About this task.
Copy out every line holding the string "bytes" from the records below.

Data for processing.
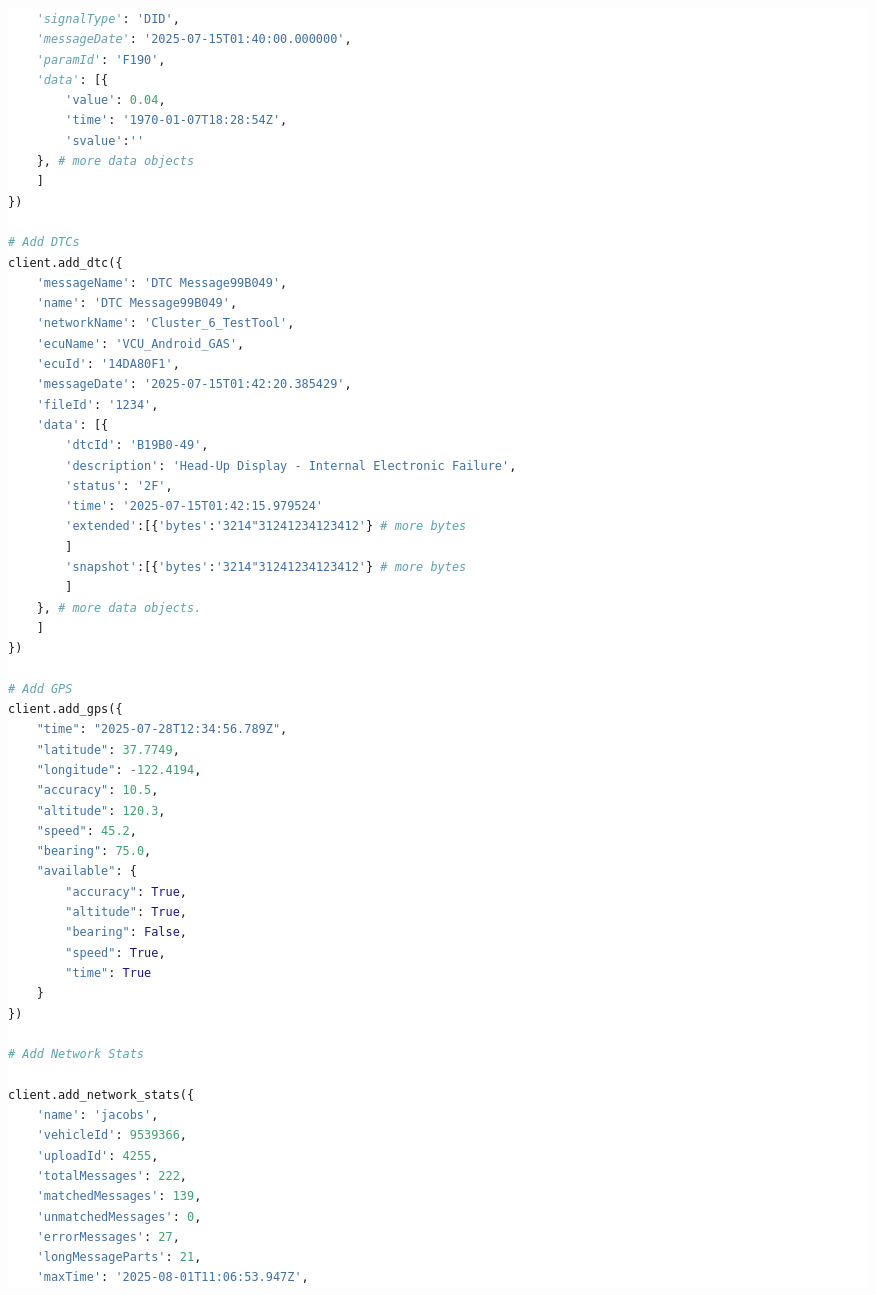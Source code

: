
 ```python
    'signalType': 'DID',
    'messageDate': '2025-07-15T01:40:00.000000',
    'paramId': 'F190',
    'data': [{
        'value': 0.04,
        'time': '1970-01-07T18:28:54Z',
        'svalue':''
    }, # more data objects
    ]
})

# Add DTCs
client.add_dtc({
    'messageName': 'DTC Message99B049',
    'name': 'DTC Message99B049',
    'networkName': 'Cluster_6_TestTool',
    'ecuName': 'VCU_Android_GAS',
    'ecuId': '14DA80F1',
    'messageDate': '2025-07-15T01:42:20.385429',
    'fileId': '1234',
    'data': [{
        'dtcId': 'B19B0-49',
        'description': 'Head-Up Display - Internal Electronic Failure',
        'status': '2F',
        'time': '2025-07-15T01:42:15.979524'
        'extended':[{'bytes':'3214"31241234123412'} # more bytes
        ]
        'snapshot':[{'bytes':'3214"31241234123412'} # more bytes
        ]
    }, # more data objects. 
    ]
})

# Add GPS
client.add_gps({
    "time": "2025-07-28T12:34:56.789Z",
    "latitude": 37.7749,
    "longitude": -122.4194,
    "accuracy": 10.5,
    "altitude": 120.3,
    "speed": 45.2,
    "bearing": 75.0,
    "available": {
        "accuracy": True,
        "altitude": True,
        "bearing": False,
        "speed": True,
        "time": True
    }
})

# Add Network Stats

client.add_network_stats({
    'name': 'jacobs',
    'vehicleId': 9539366,
    'uploadId': 4255,
    'totalMessages': 222,
    'matchedMessages': 139,
    'unmatchedMessages': 0,
    'errorMessages': 27,
    'longMessageParts': 21,
    'maxTime': '2025-08-01T11:06:53.947Z',
```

Output for this exercise.
        'extended':[{'bytes':'3214"31241234123412'} # more bytes
        'snapshot':[{'bytes':'3214"31241234123412'} # more bytes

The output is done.